Der Soziologe Michel Wievorka hebt hervor, dass sich die Opposition vor allem rund um das Adoptionsrecht für Homosexuelle formiert habe, das in dem Gesetz zur Homo-Ehe ebenfalls festgeschrieben ist. Fragen zu "Leben, Tod, künstlicher Befruchtung, Abstammung" seien Besorgnisse "im katholischen Milieu, aber nicht nur".

Der Soziologe und Zentrums-Europaabgeordnete Robert Rochefort sagt, dass es um "Ängste" einer verunsicherten Gesellschaft gehe, die teils bei Fragen der "Identität" empfindlich reagiere.

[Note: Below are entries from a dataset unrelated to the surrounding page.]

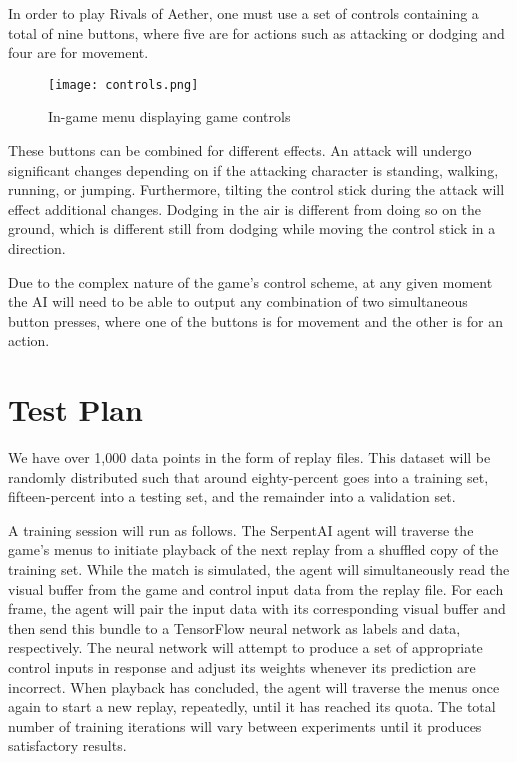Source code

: In order to play Rivals of Aether, one must use a set of controls containing a total of nine buttons, where five are for actions such as attacking or dodging and four are for movement.

\begin{figure}
	\caption{In-game menu displaying game controls}
	\centering
	\texttt{[image: controls.png]} \\
\end{figure}

These buttons can be combined for different effects. An attack will undergo significant changes depending on if the attacking character is standing, walking, running, or jumping. Furthermore, tilting the control stick during the attack will effect additional changes. Dodging in the air is different from doing so on the ground, which is different still from dodging while moving the control stick in a direction.

Due to the complex nature of the game's control scheme, at any given moment the AI will need to be able to output any combination of two simultaneous button presses, where one of the buttons is for movement and the other is for an action.




\section{Test Plan}

We have over 1,000 data points in the form of replay files. This dataset will be randomly distributed such that around eighty-percent goes into a training set, fifteen-percent into a testing set, and the remainder into a validation set.

A training session will run as follows. The SerpentAI agent will traverse the game's menus to initiate playback of the next replay from a shuffled copy of the training set. While the match is simulated, the agent will simultaneously read the visual buffer from the game and control input data from the replay file. For each frame, the agent will pair the input data with its corresponding visual buffer and then send this bundle to a TensorFlow neural network as labels and data, respectively. The neural network will attempt to produce a set of appropriate control inputs in response and adjust its weights  whenever its prediction are incorrect. When playback has concluded, the agent will traverse the menus once again to start a new replay, repeatedly, until it has reached its quota. The total number of training iterations will vary between experiments until it produces satisfactory results.

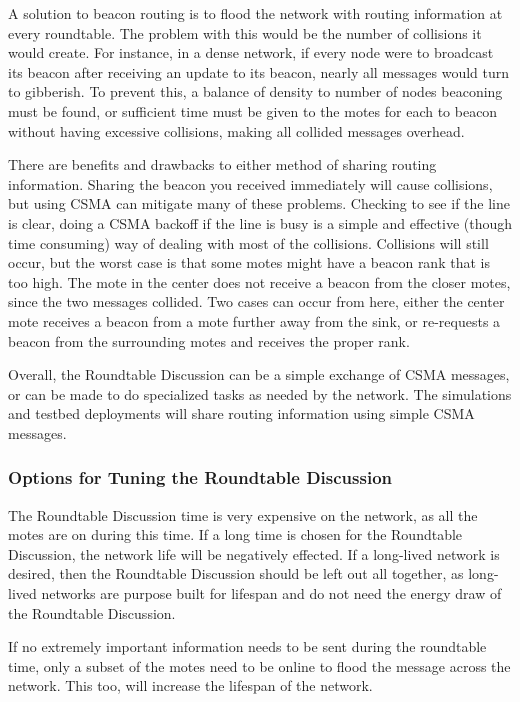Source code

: A solution to  beacon routing is to flood the network with routing information at every roundtable.
The problem with this would be the number of collisions it would create.  For instance, in a dense network,
if every node were to broadcast its beacon after receiving an update to its beacon, nearly all messages would turn
to gibberish. To prevent this, a balance of density to number of nodes beaconing must be found, or sufficient time 
must be given to the motes for each to beacon without having excessive collisions, making all collided messages overhead.


There are benefits and drawbacks to either method of sharing routing information. Sharing the beacon you received immediately
will cause collisions, but using CSMA can mitigate many of these problems.
Checking to see if the line is clear, doing a CSMA backoff if the line is busy is a simple and effective (though time consuming) way of 
dealing with most of the collisions. Collisions will still  occur, but the worst case is that some motes
might have a beacon rank that is too high.
The mote in the center does not receive a beacon from the closer motes, since the two messages collided.
Two cases can occur from here, either the center mote receives a beacon from a mote further away
from the sink, or re-requests a beacon from the surrounding motes and receives the proper rank.

Overall, the Roundtable Discussion can be a simple exchange of CSMA messages, or can
be made to do specialized tasks as needed by the network. The simulations and testbed
deployments will share routing information using simple CSMA messages.


\subsubsection{Options for Tuning the Roundtable Discussion}
\label{implementationTuning}
The Roundtable Discussion time is very expensive on the network, as all the motes
are on during this time. If a long time is chosen for the Roundtable Discussion, the 
network life will be negatively effected. If a long-lived network is desired, then 
the Roundtable Discussion should be left out all together, as long-lived networks 
are purpose built for lifespan and do not need the energy draw of the Roundtable Discussion.

If no extremely important information needs to be sent during the roundtable time, only a subset of
the motes need to be online to flood the message across the network. This too, will increase the 
lifespan of the network.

Konservative, Fundamentalisten, Monarchisten

Das Lager der Gegner besteht in erster Linie aus der konservativen Oppositionspartei UMP, deren Galionsfigur Nicolas Sarkozy im vergangenen Mai die Präsidentschaftswahlen gegen den Sozialisten François Hollande verlor, sowie der katholischen Kirche und Familienverbänden. Bei Demos dieses breiten Bündnisses marschieren allerdings auch Rechtsextreme, radikal-fundamentalistische Katholiken oder sogar Monarchisten mit.

Die geschwächte UMP, die sich Ende vergangenen Jahres in einem Machtkampf um die Parteiführung fast selbst zerfleischte, fand beim Thema Homo-Ehe wieder zu Geschlossenheit zurück. "Eine große Demonstration, zu der hunderttausende Menschen kommen werden, um 'Nein' zur Politik der Regierung zu sagen", prognostizierte UMP-Chef Jean-François Copé nun für den 26. Mai. Ex-Verteidigungsminister Hervé Morin von der Zentrumspartei UDI sagte gar voraus, dass Millionen gegen die Sozialisten auf die Straße gehen würden, wenn die Opposition dazu aufriefe.

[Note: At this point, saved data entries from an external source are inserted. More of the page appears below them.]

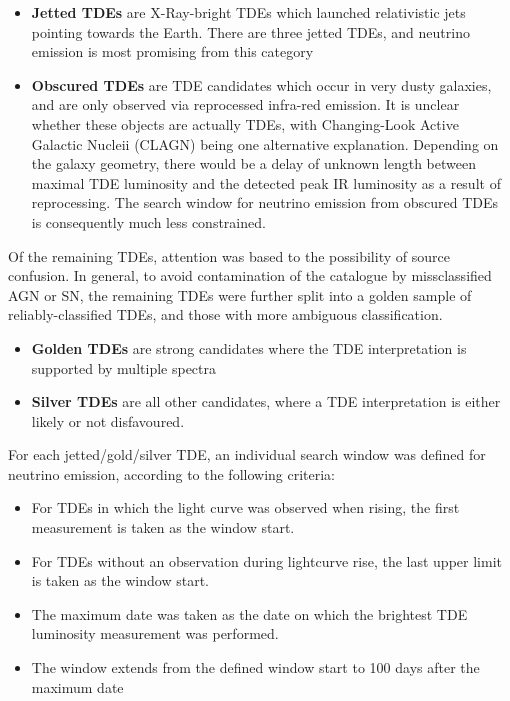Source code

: \documentclass[twocolumn, tighten, linenumbers]{aastex62}
\begin{document}
\begin{itemize}
	\item \textbf{Jetted TDEs} are X-Ray-bright TDEs which launched relativistic jets pointing towards the Earth. There are three jetted TDEs, and neutrino emission is most promising from this category
	
	\item \textbf{Obscured TDEs} are TDE candidates which occur in very dusty galaxies, and are only observed via reprocessed infra-red emission. It is unclear whether these objects are actually TDEs, with Changing-Look Active Galactic Nucleii (CLAGN) being one alternative explanation. Depending on the galaxy geometry, there would be a delay of unknown length between maximal TDE luminosity and the detected peak IR luminosity as a result of  reprocessing. The search window for neutrino emission from obscured TDEs is consequently much less constrained.
\end{itemize}
Of the remaining TDEs, attention was based to the possibility of source confusion. In general, to avoid contamination of the catalogue by missclassified AGN or SN, the remaining TDEs were further split into a golden sample of reliably-classified TDEs, and those with more ambiguous classification.
\begin{itemize}
	\item \textbf{Golden TDEs} are strong candidates where the TDE interpretation is supported by multiple spectra
	\item \textbf{Silver TDEs} are all other candidates, where a TDE interpretation is either likely or not disfavoured.
\end{itemize}

For each jetted/gold/silver TDE, an individual search window was defined for neutrino emission, according to the following criteria:

\begin{itemize}
	\item For TDEs in which the light curve was observed when rising, the first measurement is taken as the window start.
	
	\item For TDEs without an observation during lightcurve rise, the last upper limit is taken as the window start.
	
	\item The maximum date was taken as the date on which the brightest TDE luminosity measurement was performed.
	
	\item The window extends from the defined window start to 100 days after the maximum date
	
\end{itemize}
\end{document}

Mobilisierungsthema der Rechten

Die Homo-Ehe sei die "erste Möglichkeit für die Rechte", um gegen Hollande und seine linke Regierung zu demonstrieren, unterstreicht der Politikwissenschaftler Jean-Yves Camus. Der UMP habe sich "eine dreifache Chance" geboten: "Sie ist in der Opposition und muss sich neu aufstellen. Die schlechte wirtschaftliche und soziale Lage macht es möglich, den Protest auszuweiten. Und die Popularität des Staatschefs ist sehr weit unten." Tatsächlich rutschte die Zustimmung der Franzosen zu ihrem Präsidenten zuletzt auf 25 Prozent ab.

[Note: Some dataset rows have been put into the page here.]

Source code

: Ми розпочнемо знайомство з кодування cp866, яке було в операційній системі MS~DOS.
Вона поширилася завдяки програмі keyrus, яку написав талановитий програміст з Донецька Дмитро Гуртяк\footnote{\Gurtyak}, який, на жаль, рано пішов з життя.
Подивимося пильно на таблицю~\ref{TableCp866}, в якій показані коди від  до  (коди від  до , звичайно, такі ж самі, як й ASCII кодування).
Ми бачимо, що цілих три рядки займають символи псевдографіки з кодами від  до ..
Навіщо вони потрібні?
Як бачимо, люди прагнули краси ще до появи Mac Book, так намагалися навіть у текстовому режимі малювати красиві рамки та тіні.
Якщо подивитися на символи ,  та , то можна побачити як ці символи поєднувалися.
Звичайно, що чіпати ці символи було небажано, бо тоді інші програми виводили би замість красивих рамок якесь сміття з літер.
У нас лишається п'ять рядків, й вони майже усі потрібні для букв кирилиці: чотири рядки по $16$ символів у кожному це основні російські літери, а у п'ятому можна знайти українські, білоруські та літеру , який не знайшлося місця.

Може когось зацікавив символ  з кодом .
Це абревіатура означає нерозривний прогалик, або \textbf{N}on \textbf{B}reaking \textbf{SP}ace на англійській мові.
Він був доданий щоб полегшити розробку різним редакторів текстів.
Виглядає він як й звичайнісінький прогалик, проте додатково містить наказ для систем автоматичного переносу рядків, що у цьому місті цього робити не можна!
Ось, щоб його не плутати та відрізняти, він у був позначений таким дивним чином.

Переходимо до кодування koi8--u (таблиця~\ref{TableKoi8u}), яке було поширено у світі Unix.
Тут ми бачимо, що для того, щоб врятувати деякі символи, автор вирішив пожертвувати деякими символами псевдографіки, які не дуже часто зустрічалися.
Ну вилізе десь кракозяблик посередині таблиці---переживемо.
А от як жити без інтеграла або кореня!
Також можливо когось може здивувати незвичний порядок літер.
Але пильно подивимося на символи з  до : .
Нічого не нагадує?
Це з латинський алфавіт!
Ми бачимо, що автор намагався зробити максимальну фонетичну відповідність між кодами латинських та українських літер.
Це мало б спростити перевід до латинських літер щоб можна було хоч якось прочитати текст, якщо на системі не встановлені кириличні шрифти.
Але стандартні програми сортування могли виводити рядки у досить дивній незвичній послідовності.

All dies reicht aber noch nicht aus, um die Eskalation in der politischen Stimmung Frankreichs zu erklären. Zuletzt hatte es in der Nationalversammlung bei der Debatte über die Homo-Ehe fast eine Schlägerei gegeben. In 30 Jahren habe er "so etwas noch nie gesehen", sagte Minister Alain Vidalies danach. Andere Sozialisten erhielten Briefe mit Morddrohungen und Schießpulver.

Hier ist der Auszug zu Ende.